Yes it is, as I said, but you can see how it’s arrived at. While it isn’t my assumption, a belief that God ought to be consistent and fair isn’t altogether unreasonable. (It’s the kind of thing people often look for in a deity.) Of course it’s quite possible there could be cosmic variables that are unknown to puny humans and that have great bearing on the matter and will confound expectations. That said, the problem with tolerating apparent inconsistency and unfairness is that it can leave one susceptible to any two-bit hustler who happens along: “Yes, I know it looks erratic and terribly unfair, but you’ll just have to trust me on this. Now do as I say and give me your wallet.” (Or its metaphysical equivalent.)

“It’s pretty miraculous that we’re here at all.”
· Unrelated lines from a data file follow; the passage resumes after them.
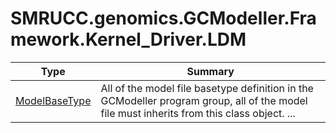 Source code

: ﻿
# SMRUCC.genomics.GCModeller.Framework.Kernel_Driver.LDM

|Type|Summary|
|----|-------|
|[ModelBaseType](./ModelBaseType.md)|All of the model file basetype definition in the GCModeller program group, all of the model file must inherits from this class object. ...|

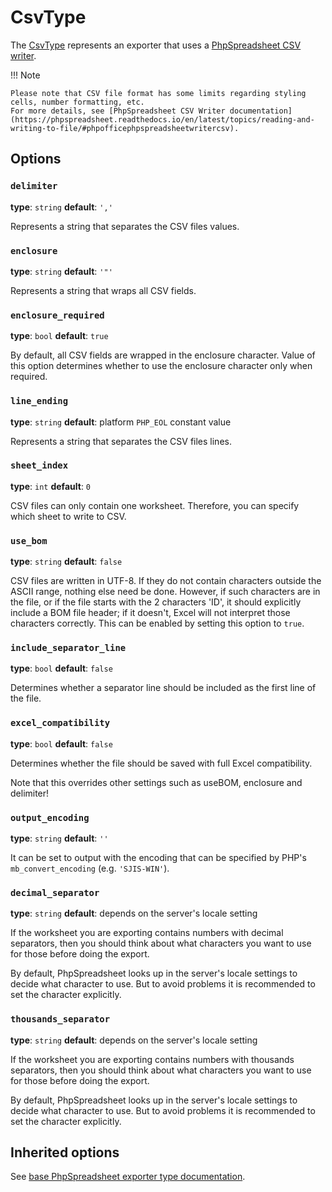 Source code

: # CsvType

The [CsvType](../../src/Exporter/Type/CsvType.php) represents an exporter that uses a [PhpSpreadsheet CSV writer](https://github.com/PHPOffice/PhpSpreadsheet/blob/master/src/PhpSpreadsheet/Writer/Csv.php).

!!! Note

    Please note that CSV file format has some limits regarding styling cells, number formatting, etc.  
    For more details, see [PhpSpreadsheet CSV Writer documentation](https://phpspreadsheet.readthedocs.io/en/latest/topics/reading-and-writing-to-file/#phpofficephpspreadsheetwritercsv).

## Options

### `delimiter`

**type**: `string` **default**: `','`

Represents a string that separates the CSV files values.

### `enclosure`

**type**: `string` **default**: `'"'`

Represents a string that wraps all CSV fields.

### `enclosure_required`

**type**: `bool` **default**: `true`

By default, all CSV fields are wrapped in the enclosure character. 
Value of this option determines whether to use the enclosure character only when required.

### `line_ending`

**type**: `string` **default**: platform `PHP_EOL` constant value

Represents a string that separates the CSV files lines.

### `sheet_index`

**type**: `int` **default**: `0`

CSV files can only contain one worksheet. Therefore, you can specify which sheet to write to CSV.

### `use_bom`

**type**: `string` **default**: `false`

CSV files are written in UTF-8. If they do not contain characters outside the ASCII range, nothing else need be done. 
However, if such characters are in the file, or if the file starts with the 2 characters 'ID', it should explicitly include a BOM file header; 
if it doesn't, Excel will not interpret those characters correctly. This can be enabled by setting this option to `true`.

### `include_separator_line`

**type**: `bool` **default**: `false`

Determines whether a separator line should be included as the first line of the file.

### `excel_compatibility`

**type**: `bool` **default**: `false`

Determines whether the file should be saved with full Excel compatibility.

Note that this overrides other settings such as useBOM, enclosure and delimiter!

### `output_encoding`

**type**: `string` **default**: `''`

It can be set to output with the encoding that can be specified by PHP's `mb_convert_encoding` (e.g. `'SJIS-WIN'`).

### `decimal_separator`

**type**: `string` **default**: depends on the server's locale setting

If the worksheet you are exporting contains numbers with decimal separators,
then you should think about what characters you want to use for those before doing the export.

By default, PhpSpreadsheet looks up in the server's locale settings to decide what character to use. 
But to avoid problems it is recommended to set the character explicitly.

### `thousands_separator`

**type**: `string` **default**: depends on the server's locale setting

If the worksheet you are exporting contains numbers with thousands separators,
then you should think about what characters you want to use for those before doing the export.

By default, PhpSpreadsheet looks up in the server's locale settings to decide what character to use.
But to avoid problems it is recommended to set the character explicitly.

## Inherited options

See [base PhpSpreadsheet exporter type documentation](/reference/exporting/#phpspreadsheettype).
I think it’s pretty remarkable that anything is here. Though I’m not at all sure how one would calculate probabilities in this particular instance…

Pete

It is meaningless to talk about probability. Instead be grateful.

Peter

Is not the whole idea inextricably tied up with the idea of a pilgramage, both literal and spiritual at the same time? This is not a form of alternative medicine like homeopathy that can be tested in a lab. I doubt even the Church believes it is likely to work for the fellow who lives just down the street from the cathedral. "Hemorrhoids bothering you again, dear? Why not pop over to the catherdral after lunch?" Although I suppose he might advised to try Fatima.

David Gillies

If Lourdes really is littered with crutches that sounds awfully dangerous. You could trip over one and end up in a wheelchair.